Disarthria dapat juga akibat dari lesi-lesi pada
lower motor neuron dan otot, seperti yang terjadi pada palatal palsy atau
paralisis lidah.
‘Rigid disarthria’. Ini adalah ciri khas dari penyakit
Parkinson. Pada kasus yang berat dapat ditemukan fenomena palilalia, dimana
terdapat pengulangan konstan pada suku kata yang spesifik.
Disfasia
Disfasia dapat bersifat ekspresif maupun
reseptif. Pasien dengan disfasia ekspresif dapat mengerti suatu pembicaraan
tetapi tidak dapat menyusun pembicaraannya sendiri. Pasien dengan disfasia
reseptif tidak dapat mengerti suatu pembicaraan baik lisan maupun tertulis. Meskipun
satu tipe disfasia dapat bersifat predominan, seringnya terjadi campuran dari kedua
pola disabilitas tersebut. Disfasia terjadi akibat lesi pada hemisfer dominan,
dimana hemisfer kiri pada orang dengan dominan tangan kanan jumlahnya sebanding
dengan orang dengan dominan tangan kiri.
Disfasia ekspresif. Ini disebabkan oleh lesi yang mengenai
area Broca pada bagian bawah dari girus presentral (fig 1.1) atau regio
temporoparietal posterior kiri.

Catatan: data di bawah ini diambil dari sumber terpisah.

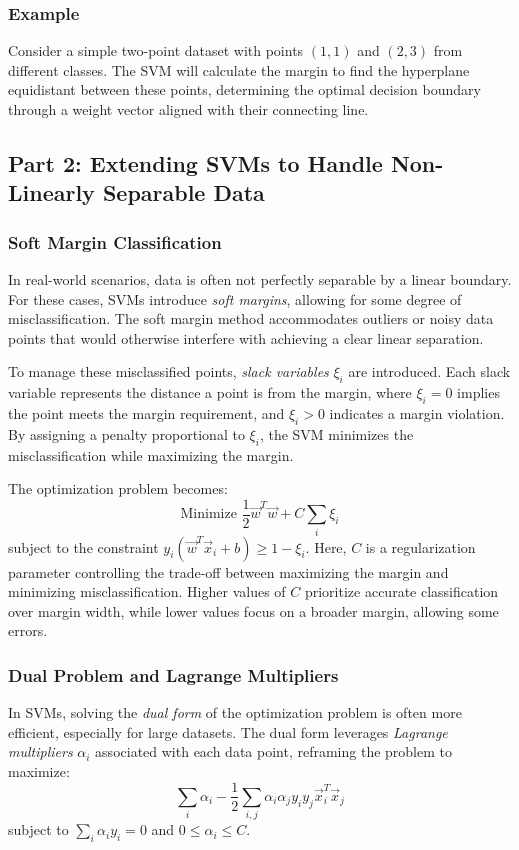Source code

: \documentclass{article}
\begin{document}
\subsubsection*{Example}
Consider a simple two-point dataset with points \( (1,1) \) and \( (2,3) \) from different classes. The SVM will calculate the margin to find the hyperplane equidistant between these points, determining the optimal decision boundary through a weight vector aligned with their connecting line.

\subsection*{Part 2: Extending SVMs to Handle Non-Linearly Separable Data}

\subsubsection*{Soft Margin Classification}
In real-world scenarios, data is often not perfectly separable by a linear boundary. For these cases, SVMs introduce \emph{soft margins}, allowing for some degree of misclassification. The soft margin method accommodates outliers or noisy data points that would otherwise interfere with achieving a clear linear separation.

To manage these misclassified points, \emph{slack variables} \( \xi_i \) are introduced. Each slack variable represents the distance a point is from the margin, where \( \xi_i = 0 \) implies the point meets the margin requirement, and \( \xi_i > 0 \) indicates a margin violation. By assigning a penalty proportional to \( \xi_i \), the SVM minimizes the misclassification while maximizing the margin.

The optimization problem becomes:
\[
\text{Minimize } \frac{1}{2} \vec{w}^T \vec{w} + C \sum_{i} \xi_i
\]
subject to the constraint \( y_i (\vec{w}^T \vec{x}_i + b) \geq 1 - \xi_i \). Here, \( C \) is a regularization parameter controlling the trade-off between maximizing the margin and minimizing misclassification. Higher values of \( C \) prioritize accurate classification over margin width, while lower values focus on a broader margin, allowing some errors.

\subsubsection*{Dual Problem and Lagrange Multipliers}
In SVMs, solving the \emph{dual form} of the optimization problem is often more efficient, especially for large datasets. The dual form leverages \emph{Lagrange multipliers} \( \alpha_i \) associated with each data point, reframing the problem to maximize:
\[
\sum_{i} \alpha_i - \frac{1}{2} \sum_{i,j} \alpha_i \alpha_j y_i y_j \vec{x}_i^T \vec{x}_j
\]
subject to \( \sum_{i} \alpha_i y_i = 0 \) and \( 0 \leq \alpha_i \leq C \).
\end{document}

Jika regio tersebut terkena, pasien dapat
menderita disfasia nominal, dimana kemampuan untuk menamai suatu obyek hilang
tetapi kemampuan untuk bicara masih bertahan.
Disfasia reseptif. Diakibatkan oleh lesi pada area Wernicke,
dimana girus temporalis superior pars posterior dan lobus parietal didekatnya.
Aleksia
Aleksia adalah ketidakmampuan untuk
memahami perkataan tertulis. Aleksia dengan agrafia (ketidakmampuan untuk
menulis) disebabkan oleh lesi pada girus angular kiri. Pasien tidak dapat
membaca atau menulis secara spontan dan kondisi ini sering desertai dengan
disfasia nominal, akalkulia, hemianopia dan agnosia visual. Sindroma Gerstmann
terdiri dari agnosia jari pada jari pasien sendiri maupun jari pemeriksa,
akalkulia, disorientasi kanan/kiri dan agrafia tanpa aleksia. Lesinya terdapat
pada hemisfer dominan pada regio girus angular.